Private government is rule by authorities who tell the governed that the rules to which they are subject are none of their business, that they aren’t entitled to know about how their government operates, that they have no standing to insist that their interests be taken into account in how they are governed, that their rulers are not accountable to them.
By US law, the default constitution of the workplace is a private government, rather than a public one. Managers run a government that is kept private from the workers they govern.
Most academics and public figures that write and talk about economic inequality focus on inequality in terms of wealth and income. You do not focus on that. Rather, you focus on the inequality of power between employers and employees within the workplace. Why did you focus on this form of economic inequality for your book?
Distributive justice is an important concern. But it is far from the only concern of egalitarians.
Being humiliated, harassed, and abused by managers, subject to dangerous work conditions, being penalized for off-duty conduct that has nothing to do with on-the-job responsibilities, being pressured to support management’s political causes — such assaults on the dignity, safety, and autonomy of workers are of concern to egalitarians over and above issues of pay and benefits.
Fundamentally, egalitarians care about eliminating oppressive social hierarchy, including relations of domination and subordination under which subordinates can be arbitrarily subject to humiliating and oppressive conditions, and arbitrary restraints on their freedom.
You describe the authority of employers as like that of dictators, capable of micromanaging employees’ actions at the workplace as well as reprimanding them for their off-hour activities. Many conservatives and libertarians would probably take issue with workplaces being described in this way, citing the employee’s agreement to the employment contract as evidence of no wrongdoing on the part of the employer. Why should we see authority in the workplace as a form of governance and not as a contractual agreement between equals?
First, let’s be clear that there is no contradiction between entering a relationship by means of a contractual agreement and the form of that contract being one that establishes a relation of domination and subordination between the parties.
For centuries, marriage contracts worked like that. The man and the woman signed the marriage contract by mutual consent, but the contract specified that the man would have near-total authority over his wife. Until the late nineteenth century, upon marriage the woman lost her rights to own property and sign contracts in her own name, to work outside the home without her husband’s permission, even to leave her husband’s home without his permission. Until the late twentieth century, he was legally entitled to rape her.
The law of marriage, defined by the state, set these as the default terms of the marriage contract, and set up the husband as the dictator over his wife.

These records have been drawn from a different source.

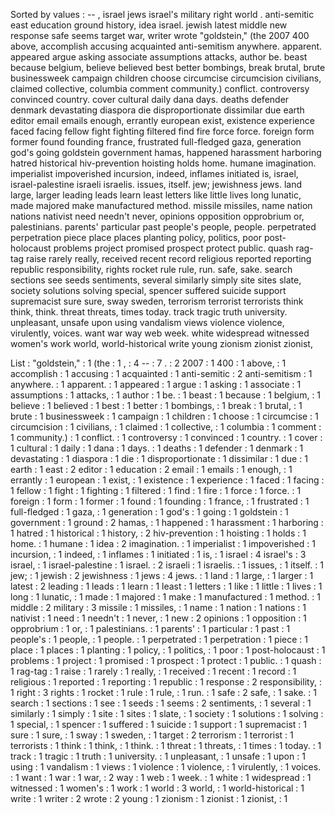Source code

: Sorted by values :
-- , israel jews israel's military right world . anti-semitic east education ground history, idea israel. jewish latest middle new response safe seems target war, writer wrote "goldstein," (the 2007 400 above, accomplish accusing acquainted anti-semitism anywhere. apparent. appeared argue asking associate assumptions attacks, author be. beast because belgium, believe believed best better bombings, break brutal, brute businessweek campaign children choose circumcise circumcision civilians, claimed collective, columbia comment community.) conflict. controversy convinced country. cover cultural daily dana days. deaths defender denmark devastating diaspora die disproportionate dissimilar due earth editor email emails enough, errantly european exist, existence experience faced facing fellow fight fighting filtered find fire force force. foreign form former found founding france, frustrated full-fledged gaza, generation god's going goldstein government hamas, happened harassment harboring hatred historical hiv-prevention hoisting holds home. humane imagination. imperialist impoverished incursion, indeed, inflames initiated is, israel, israel-palestine israeli israelis. issues, itself. jew; jewishness jews. land large, larger leading leads learn least letters like little lives long lunatic, made majored make manufactured method. missile missiles, name nation nations nativist need needn't never, opinions opposition opprobrium or, palestinians. parents' particular past people's people, people. perpetrated perpetration piece place places planting policy, politics, poor post-holocaust problems project promised prospect protect public. quash rag-tag raise rarely really, received recent record religious reported reporting republic responsibility, rights rocket rule rule, run. safe, sake. search sections see seeds sentiments, several similarly simply site sites slate, society solutions solving special, spencer suffered suicide support supremacist sure sure, sway sweden, terrorism terrorist terrorists think think, think. threat threats, times today. track tragic truth university. unpleasant, unsafe upon using vandalism views violence violence, virulently, voices. want war way web week. white widespread witnessed women's work world, world-historical write young zionism zionist zionist, 

List :
"goldstein," : 1
(the : 1
, : 4
-- : 7
. : 2
2007 : 1
400 : 1
above, : 1
accomplish : 1
accusing : 1
acquainted : 1
anti-semitic : 2
anti-semitism : 1
anywhere. : 1
apparent. : 1
appeared : 1
argue : 1
asking : 1
associate : 1
assumptions : 1
attacks, : 1
author : 1
be. : 1
beast : 1
because : 1
belgium, : 1
believe : 1
believed : 1
best : 1
better : 1
bombings, : 1
break : 1
brutal, : 1
brute : 1
businessweek : 1
campaign : 1
children : 1
choose : 1
circumcise : 1
circumcision : 1
civilians, : 1
claimed : 1
collective, : 1
columbia : 1
comment : 1
community.) : 1
conflict. : 1
controversy : 1
convinced : 1
country. : 1
cover : 1
cultural : 1
daily : 1
dana : 1
days. : 1
deaths : 1
defender : 1
denmark : 1
devastating : 1
diaspora : 1
die : 1
disproportionate : 1
dissimilar : 1
due : 1
earth : 1
east : 2
editor : 1
education : 2
email : 1
emails : 1
enough, : 1
errantly : 1
european : 1
exist, : 1
existence : 1
experience : 1
faced : 1
facing : 1
fellow : 1
fight : 1
fighting : 1
filtered : 1
find : 1
fire : 1
force : 1
force. : 1
foreign : 1
form : 1
former : 1
found : 1
founding : 1
france, : 1
frustrated : 1
full-fledged : 1
gaza, : 1
generation : 1
god's : 1
going : 1
goldstein : 1
government : 1
ground : 2
hamas, : 1
happened : 1
harassment : 1
harboring : 1
hatred : 1
historical : 1
history, : 2
hiv-prevention : 1
hoisting : 1
holds : 1
home. : 1
humane : 1
idea : 2
imagination. : 1
imperialist : 1
impoverished : 1
incursion, : 1
indeed, : 1
inflames : 1
initiated : 1
is, : 1
israel : 4
israel's : 3
israel, : 1
israel-palestine : 1
israel. : 2
israeli : 1
israelis. : 1
issues, : 1
itself. : 1
jew; : 1
jewish : 2
jewishness : 1
jews : 4
jews. : 1
land : 1
large, : 1
larger : 1
latest : 2
leading : 1
leads : 1
learn : 1
least : 1
letters : 1
like : 1
little : 1
lives : 1
long : 1
lunatic, : 1
made : 1
majored : 1
make : 1
manufactured : 1
method. : 1
middle : 2
military : 3
missile : 1
missiles, : 1
name : 1
nation : 1
nations : 1
nativist : 1
need : 1
needn't : 1
never, : 1
new : 2
opinions : 1
opposition : 1
opprobrium : 1
or, : 1
palestinians. : 1
parents' : 1
particular : 1
past : 1
people's : 1
people, : 1
people. : 1
perpetrated : 1
perpetration : 1
piece : 1
place : 1
places : 1
planting : 1
policy, : 1
politics, : 1
poor : 1
post-holocaust : 1
problems : 1
project : 1
promised : 1
prospect : 1
protect : 1
public. : 1
quash : 1
rag-tag : 1
raise : 1
rarely : 1
really, : 1
received : 1
recent : 1
record : 1
religious : 1
reported : 1
reporting : 1
republic : 1
response : 2
responsibility, : 1
right : 3
rights : 1
rocket : 1
rule : 1
rule, : 1
run. : 1
safe : 2
safe, : 1
sake. : 1
search : 1
sections : 1
see : 1
seeds : 1
seems : 2
sentiments, : 1
several : 1
similarly : 1
simply : 1
site : 1
sites : 1
slate, : 1
society : 1
solutions : 1
solving : 1
special, : 1
spencer : 1
suffered : 1
suicide : 1
support : 1
supremacist : 1
sure : 1
sure, : 1
sway : 1
sweden, : 1
target : 2
terrorism : 1
terrorist : 1
terrorists : 1
think : 1
think, : 1
think. : 1
threat : 1
threats, : 1
times : 1
today. : 1
track : 1
tragic : 1
truth : 1
university. : 1
unpleasant, : 1
unsafe : 1
upon : 1
using : 1
vandalism : 1
views : 1
violence : 1
violence, : 1
virulently, : 1
voices. : 1
want : 1
war : 1
war, : 2
way : 1
web : 1
week. : 1
white : 1
widespread : 1
witnessed : 1
women's : 1
work : 1
world : 3
world, : 1
world-historical : 1
write : 1
writer : 2
wrote : 2
young : 1
zionism : 1
zionist : 1
zionist, : 1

It was possible for the two parties to sign a prenuptial agreement that altered these default terms. But such agreements were rare, because the husband hardly ever had an interest in reducing his power over his wife. When the state has dealt men all the cards, why would they agree to give any of them to their wives?
The case of the employer-employee relation is similar. The state has determined the default terms of the employment relation through employment law. These establish a regime of “employment at will“: the employer can fire the employee for any or no reason, with very few exceptions, mostly having to do with discrimination. This grants bosses almost complete authority over workers, not only on the job but off duty as well.
Since the state has already put its thumbs very heavily on the scales in favor of employers, it is absurd to suppose that the employment contract is a product of negotiation between equals. Very few employees get a chance to negotiate at all.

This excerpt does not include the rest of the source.